Think about what gcd does. Then look at the help page for Gcd (which allows you to compute gcds over finite fields).
(At least in Classic) you have to drag output to be able to drop it on a plot, dragging input does not work.
If you primary aim is to write flawless looking technical documents, with a few simple computations being rather helpful to the writing of the document, then Scientific Workplace is an excellent tool. If your primary aim is powerful mathematical computation, using a nice interactive interface with good (and improving) printed output, Maple is what you are looking for.
I would have to see the details, but I am guessing that you were clever in how you translated your expression into C, while Maple was much more straightforward. Such a straightforward approach saves a lot of manual labour, but cannot replace a clever encoding, especially in the presence of potential numerical instability. Whatever the Marketing for Maple says, it is still just a tool. A very very good one, that is incredibly useful, but nevertheless just a tool that allows you to automate certain things. Not all automations are good, as you have discovered. Currently, code generation is an area where designers know how to translate (from an algebraic point of view) from expressions to code in a way that preserves meaning; as far as I know, numerical stability of such translations is a wide open problem.

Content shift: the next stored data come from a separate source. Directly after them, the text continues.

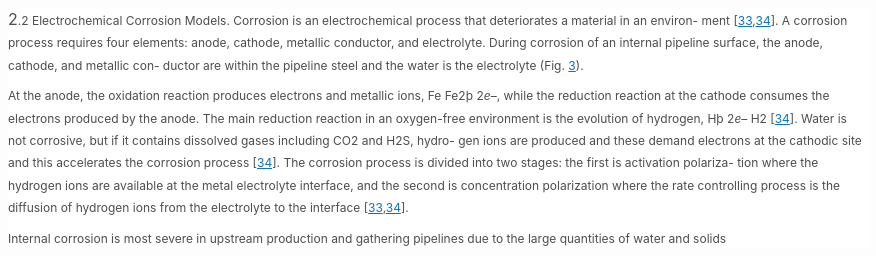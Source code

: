 <p style="margin:1em 0;font-size:18px;line-height:1.5em;font-family:Georgia,Times,'Times New Roman',serif;color:#000000;font-size:16px;line-height:1.4;margin:0 !important;padding:0 !important;margin:8px 0 !important;color:#4D4D4D;font-family:-apple-system, BlinkMacSystemFont, 'Segoe UI', Roboto, Oxygen-Sans, Ubuntu, Cantarell, 'Helvetica Neue', sans-serif;font-weight:400">2<span style="font-size:12px">.2 Electrochemical Corrosion Models. Corrosion is an electrochemical process that deteriorates a material in an environ- ment [</span><a href="https://app.convertkit.com/campaigns/9791725/draft?editor_switched=true#bookmark48" target="_blank" rel="noopener noreferrer" style="color:#0875c1;margin-top:16px"><span style="font-size:12px">33</span></a><span style="font-size:12px">,</span><a href="https://app.convertkit.com/campaigns/9791725/draft?editor_switched=true#bookmark50" target="_blank" rel="noopener noreferrer" style="color:#0875c1;margin-top:16px"><span style="font-size:12px">34</span></a><span style="font-size:12px">]. A corrosion process requires four elements: anode, cathode, metallic conductor, and electrolyte. During corrosion of an internal pipeline surface, the anode, cathode, and metallic con- ductor are within the pipeline steel and the water is the electrolyte (Fig. </span><a href="https://app.convertkit.com/campaigns/9791725/draft?editor_switched=true#bookmark6" target="_blank" rel="noopener noreferrer" style="color:#0875c1;margin-top:16px"><span style="font-size:12px">3</span></a><span style="font-size:12px">).</span></p>
<p style="margin:1em 0;font-size:18px;line-height:1.5em;font-family:Georgia,Times,'Times New Roman',serif;color:#000000;font-size:16px;line-height:1.4;margin:0 !important;padding:0 !important;margin:8px 0 !important;color:#4D4D4D;font-family:-apple-system, BlinkMacSystemFont, 'Segoe UI', Roboto, Oxygen-Sans, Ubuntu, Cantarell, 'Helvetica Neue', sans-serif;font-weight:400"><span style="font-size:12px">At the anode, the oxidation reaction produces electrons and metallic ions, Fe Fe2þ 2</span><span style="font-size:12px"><em>e</em></span><span style="font-size:12px">–, while the reduction reaction at the cathode consumes the electrons produced by the anode. The main reduction reaction in an oxygen-free environment is the evolution of hydrogen, Hþ 2</span><span style="font-size:12px"><em>e</em></span><span style="font-size:12px">– H2 [</span><a href="https://app.convertkit.com/campaigns/9791725/draft?editor_switched=true#bookmark50" target="_blank" rel="noopener noreferrer" style="color:#0875c1;margin-top:16px"><span style="font-size:12px">34</span></a><span style="font-size:12px">]. Water is not corrosive, but if it contains dissolved gases including CO2 and H2S, hydro- gen ions are produced and these demand electrons at the cathodic site and this accelerates the corrosion process [</span><a href="https://app.convertkit.com/campaigns/9791725/draft?editor_switched=true#bookmark50" target="_blank" rel="noopener noreferrer" style="color:#0875c1;margin-top:16px"><span style="font-size:12px">34</span></a><span style="font-size:12px">]. The corrosion process is divided into two stages: the first is activation polariza- tion where the hydrogen ions are available at the metal electrolyte interface, and the second is concentration polarization where the rate controlling process is the diffusion of hydrogen ions from the electrolyte to the interface [</span><a href="https://app.convertkit.com/campaigns/9791725/draft?editor_switched=true#bookmark48" target="_blank" rel="noopener noreferrer" style="color:#0875c1;margin-top:16px"><span style="font-size:12px">33</span></a><span style="font-size:12px">,</span><a href="https://app.convertkit.com/campaigns/9791725/draft?editor_switched=true#bookmark50" target="_blank" rel="noopener noreferrer" style="color:#0875c1;margin-top:16px"><span style="font-size:12px">34</span></a><span style="font-size:12px">].</span></p>
<p style="margin:1em 0;font-size:18px;line-height:1.5em;font-family:Georgia,Times,'Times New Roman',serif;color:#000000;font-size:16px;line-height:1.4;margin:0 !important;padding:0 !important;margin:8px 0 !important;color:#4D4D4D;font-family:-apple-system, BlinkMacSystemFont, 'Segoe UI', Roboto, Oxygen-Sans, Ubuntu, Cantarell, 'Helvetica Neue', sans-serif;font-weight:400"><span style="font-size:12px">Internal corrosion is most severe in upstream production and gathering pipelines due to the large quantities of water and solids</span></p>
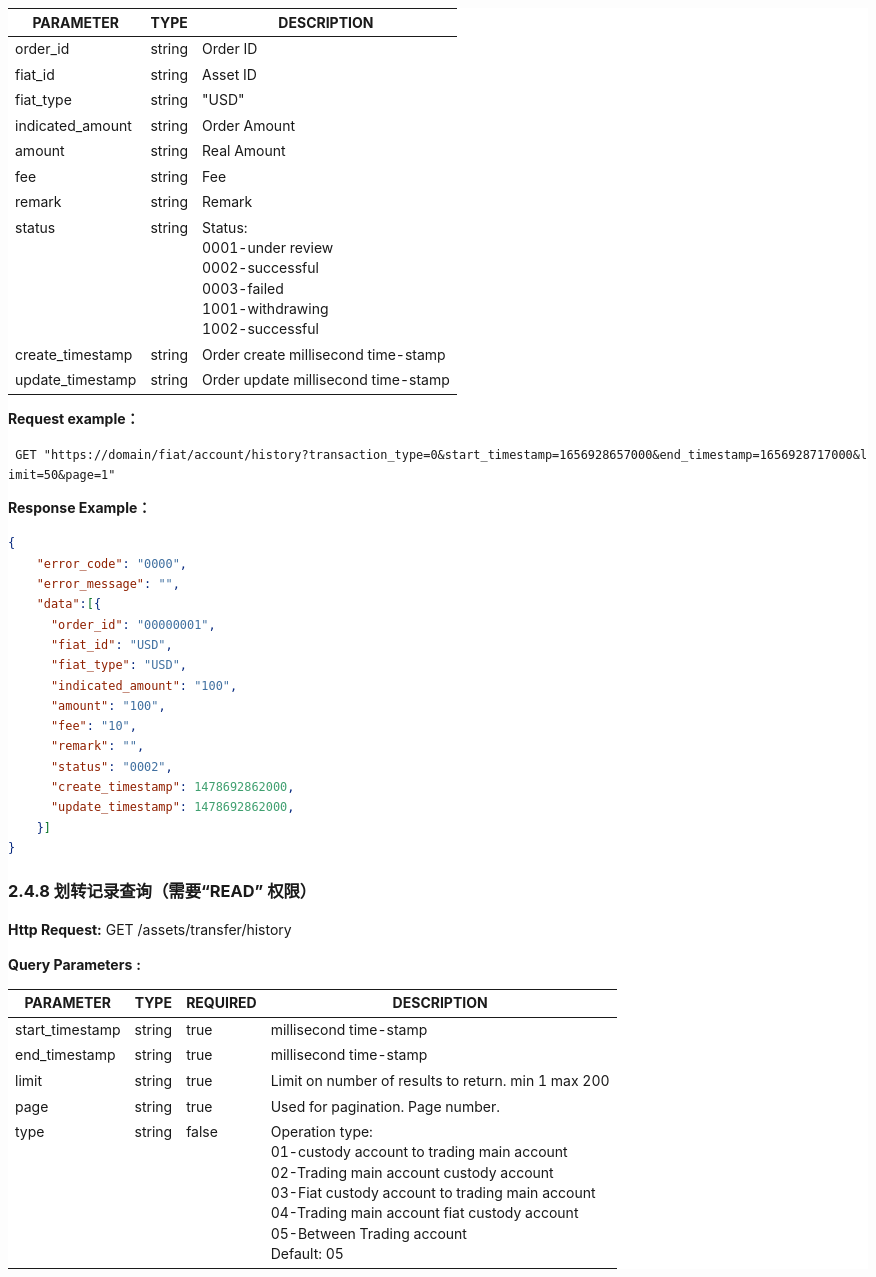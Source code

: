 | **PARAMETER**    | **TYPE** | **DESCRIPTION**        |
|------------------|----------|------------------------|
| order_id         | string   | Order ID               |
| fiat_id          | string   | Asset ID               |
| fiat_type        | string   | "USD"                  |
| indicated_amount | string   | Order Amount           |
| amount           | string   | Real Amount            |
| fee              | string   | Fee                    |
| remark           | string   | Remark                 |
| status           | string   | Status: <br> 0001-under review <br> 0002-successful <br> 0003-failed <br> 1001-withdrawing <br> 1002-successful |
| create_timestamp | string   | Order create millisecond time-stamp |
| update_timestamp | string   | Order update millisecond time-stamp |

**Request example：**

```context
 GET "https://domain/fiat/account/history?transaction_type=0&start_timestamp=1656928657000&end_timestamp=1656928717000&limit=50&page=1"
```

**Response Example：**

```json
{
    "error_code": "0000",
    "error_message": "",
    "data":[{
      "order_id": "00000001",
      "fiat_id": "USD",
      "fiat_type": "USD",
      "indicated_amount": "100",
      "amount": "100",
      "fee": "10",
      "remark": "",
      "status": "0002",
      "create_timestamp": 1478692862000,
      "update_timestamp": 1478692862000,
    }]
}
```

### 2.4.8 划转记录查询（需要“READ” 权限）

**Http Request:** GET /assets/transfer/history

**Query Parameters** **:**

| **PARAMETER**     | **TYPE** | **REQUIRED** | **DESCRIPTION**                                            |
|-------------------| -------- |--------------|------------------------------------------------------------|
| start_timestamp   | string   | true         | millisecond time-stamp                                     |
| end_timestamp     | string   | true         | millisecond time-stamp                                     |
| limit             | string   | true         | Limit on number of results to return. min 1 max 200        |
| page              | string   | true         | Used for pagination. Page number.                          |
| type              | string   | false        | Operation type: <br> 01-custody account to trading main account <br> 02-Trading main account custody account <br> 03-Fiat custody account to trading main account <br> 04-Trading main account fiat custody account <br> 05-Between Trading account <br> Default: 05|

I gather you mean the MathieuC function? [Or the MathieuCE?]. I will assume MathieuC. There certainly does not seem to be anything obvious in the "standard" references, nor a quick Google away. However, the (algebraic) version of the Mathieu function is a special case of the HeunC function. And there are interesting integral representations for those, for example in this paper (see p.9 for example). Yes, those representations are in terms of HeunC itself -- however observe the ``free parameter'' c introduced in equation (6.6). The idea then would be to pick a parameter value for this c that causes the HeunC function to "collapse" to something simpler, thus giving you an honest-to-goodness integral transform. The other trick is to try to find good kernel functions. Lemma 3.3 from that paper allows quite a bit of flexibility in that regard. Unfortunately, the obvious representations do not help: both Laplace transforms and Fourier transforms end up giving an ODE whose solution is again in terms of Mathieu functions.
If memory serves me right, the elliptic functions in their current form were introduced to Maple for the explicit purpose of making the answers from definite integration as simple as possible [somewhere between 5.2 and 5.4 I believe]. The conventions were definitely influenced by A&S, as is the convention for most of Maple's special functions, but ``tailored'' to the application of definite integration of variants of the functions that appear on ?EllipticF. Getting branch-cuts ``just right'' was a large amount of work, and the particular form was chosen to make things as simple and as uniform as possible. Some of that information should be available on the web somewhere, but I can't find it right now -- I will look again later.
Sounds like homework...
Your sum is a truncation to n terms of the Taylor series at x=0 for the following: sum(binomial(2*k,k)*x^k,k=1..infinity); 4*x/(-4*x+1)^(1/2)/(1+(-4*x+1)^(1/2)) and then evaluated at x=1. As Robert mentions, the radius of convergence is 1/4, so things do get a little weird.